Jamie Greubel Poser, who won a bronze medal at the 2014 Sochi Games and was a two-time member of the U.S. Olympic women's bobsled team, retired Friday.
She announced her decision through USA Bobsled and Skeleton.
Greubel Poser started bobsledding 11 years ago, narrowly missed making the 2010 Olympic team as a push athlete. She enjoyed enormous success once she transitioned to the driver's seat. She won six World Cup races and was a 27-time medalist on that circuit, was the 2016-17 overall World Cup champion and won a bronze medal at the 2017 world championships.
"I have had the honor to compete for Team USA, go to two Olympic Games, and travel around the world with incredible athletes and teammates who have become lifelong friends," Greubel Poser said. "Now it feels like the right moment to begin the next chapter of my life."
That next chapter has already started. She's accepted a job teaching English at a school in Germany, the homeland of her husband — bobsledder Christian Poser, who has represented his country in the past two Olympics.
"It's amazing how much bobsled has shaped and changed my life," Greubel Poser said. "I never dreamed I would be married to another bobsledder and living in Germany."
Greubel Poser's retirement is the latest example of how the start of this Olympic quadrennial season will look very different for American sliding teams. The U.S. sent 30 bobsled, skeleton and luge athletes to the Pyeongchang Games in February. Of those, at least 15 have either officially retired or are choosing not to compete this season for a variety of reasons.
"Her absence on the team will be felt," USABS CEO Darrin Steele said. "And we'll miss her."
Greubel Poser teamed with Aja Evans to win bronze at Sochi. Evans has not said if she is also retiring, but she's unlikely to compete this season.
"There is no feeling in the world like standing on the Olympic podium with a medal around your neck and USA on your back," Greubel Poser said.
There were two other results that stood out in her mind. The first was winning a World Cup gold medal on her home and favorite track in Lake Placid, New York, in 2016. The other came last November at another World Cup stop in Park City, Utah, where she won gold in the women's race and her husband helped push a German four-man sled to victory that same night.
When she was on, she was often dominant.
Greubel Poser once medaled in 10 consecutive World Cup races, on 10 different tracks around Europe and North America.
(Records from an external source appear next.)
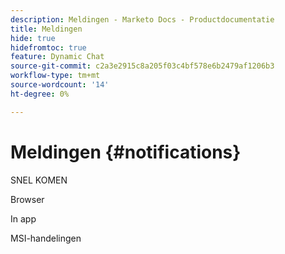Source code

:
 ```yaml
---
description: Meldingen - Marketo Docs - Productdocumentatie
title: Meldingen
hide: true
hidefromtoc: true
feature: Dynamic Chat
source-git-commit: c2a3e2915c8a205f03c4bf578e6b2479af1206b3
workflow-type: tm+mt
source-wordcount: '14'
ht-degree: 0%

---
```


# Meldingen {#notifications}

SNEL KOMEN

Browser

In app

MSI-handelingen
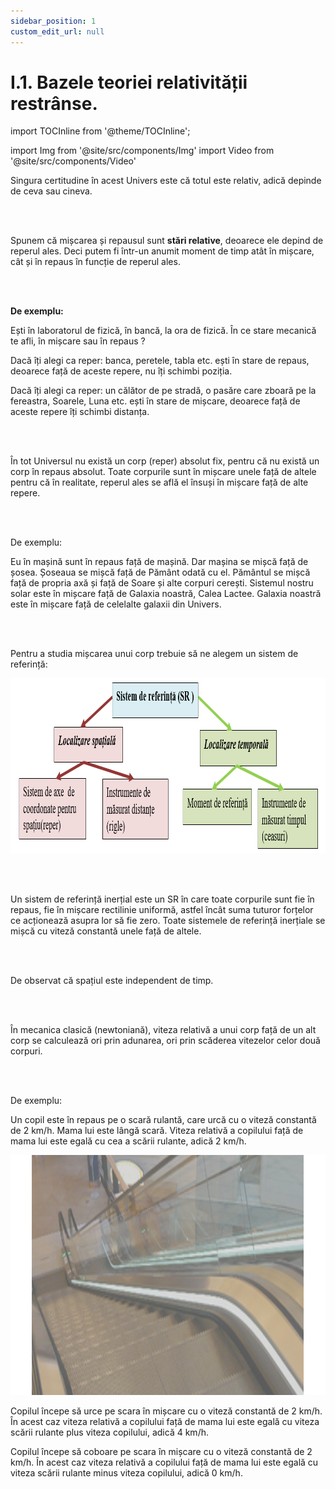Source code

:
 ```yaml
---
sidebar_position: 1
custom_edit_url: null
---
```


# I.1. Bazele teoriei relativității restrânse.



import TOCInline from '@theme/TOCInline';

<TOCInline toc={toc} />



import Img from '@site/src/components/Img'
import Video from '@site/src/components/Video'




<div class="alert alert--info" role="alert">

Singura certitudine în acest Univers este că totul este relativ, adică depinde de ceva sau cineva.


</div>


<br></br>



<div class="alert alert--primary" role="alert">

Spunem că mișcarea și repausul sunt **stări relative**, deoarece ele depind de reperul ales. Deci putem fi într-un anumit moment de timp atât în mișcare, cât și în repaus în funcție de reperul ales.


</div>


<br></br>




<div class="alert alert--secondary" role="alert">

**De exemplu:**

Ești în laboratorul de fizică, în bancă, la ora de fizică. În ce stare mecanică te afli, în mișcare sau în repaus ?

Dacă îți alegi ca reper: banca, peretele, tabla etc. ești în stare de repaus, deoarece față de aceste repere, nu îți schimbi poziția.

Dacă îți alegi ca reper: un călător de pe stradă, o pasăre care zboară pe la fereastra, Soarele, Luna etc. ești în stare de mișcare, deoarece față de aceste repere îți schimbi distanța.

</div>

<br></br>




<div class="alert alert--primary" role="alert">


În tot Universul nu există un corp (reper) absolut fix, pentru că nu există un corp în repaus absolut. Toate corpurile sunt în mișcare unele față de altele pentru că în realitate, reperul ales se află el însuși în mișcare față de alte repere.

</div>


<br></br>


<div class="alert alert--warning" role="alert">

De exemplu:

Eu în mașină sunt în repaus față de mașină. Dar mașina se mișcă față de șosea. Șoseaua se mișcă față de Pământ odată cu el. Pământul se mișcă față de propria axă și față de Soare și alte corpuri cerești. Sistemul nostru solar este în mișcare față de Galaxia noastră, Calea Lactee. Galaxia noastră este în mișcare față de celelalte galaxii din Univers.



</div>


<br></br>



<div class="alert alert--primary" role="alert">



Pentru a studia mișcarea unui corp trebuie să ne alegem un sistem de referință:




<Img className="img-responsive4" src="fizica/clasa12/capitolul1/I-1-bazele-teoriei-relativitatii-restranse-poza1-schema-mentala-sistem-de-referinta.png" width="1000" height="280" lazy={false} />



</div>


<br></br>



<div class="alert alert--primary" role="alert">

Un sistem de referință inerțial este un SR în care toate corpurile sunt fie în repaus, fie în mișcare rectilinie uniformă, astfel încât suma tuturor forțelor ce acționează asupra lor să fie zero. Toate sistemele de referință inerțiale se mișcă cu viteză constantă unele față de altele.


</div>



<br></br>


<div class="alert alert--secondary" role="alert">

De observat că spațiul este independent de timp.


</div>



<br></br>




<div class="alert alert--primary" role="alert">

În mecanica clasică (newtoniană), viteza relativă a unui corp față de un alt corp se calculează ori prin adunarea, ori prin scăderea vitezelor celor două corpuri.



</div>




<br></br>



<div class="alert alert--warning" role="alert">

De exemplu:  

Un copil este în repaus pe o scară rulantă, care urcă cu o viteză constantă de 
2 km/h. Mama lui este lângă scară. Viteza relativă a copilului față de mama lui este egală cu cea a scării rulante, adică 2 km/h.




<Img className="img-responsive4" src="fizica/clasa12/capitolul1/I-1-bazele-teoriei-relativitatii-restranse-poza2-viteza-relativa-a-unui-copil-pe-o-scara-rulanta.png" width="1000" height="384" />



Copilul începe să urce pe scara în mișcare cu o viteză constantă de 2 km/h. În acest caz  viteza relativă a copilului față de mama lui este egală cu viteza scării rulante plus viteza copilului, adică 4 km/h. 

Copilul începe să coboare pe scara în mișcare cu o viteză constantă de 2 km/h. În acest caz  viteza relativă a copilului față de mama lui este egală cu viteza scării rulante minus viteza copilului, adică 0 km/h.



</div>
For much of the last Olympic cycle, it seemed as if just about every race came down to either Greubel Poser, her U.S. teammate Elana Meyers Taylor, or Canada's Kaillie Humphries.
Meyers Taylor and Humphries are still sliding. Greubel Poser, who turns 35 next month and was fifth at the Pyeongchang Olympics, decided this was the right time to walk away.
"This has been the experience of a lifetime," she said.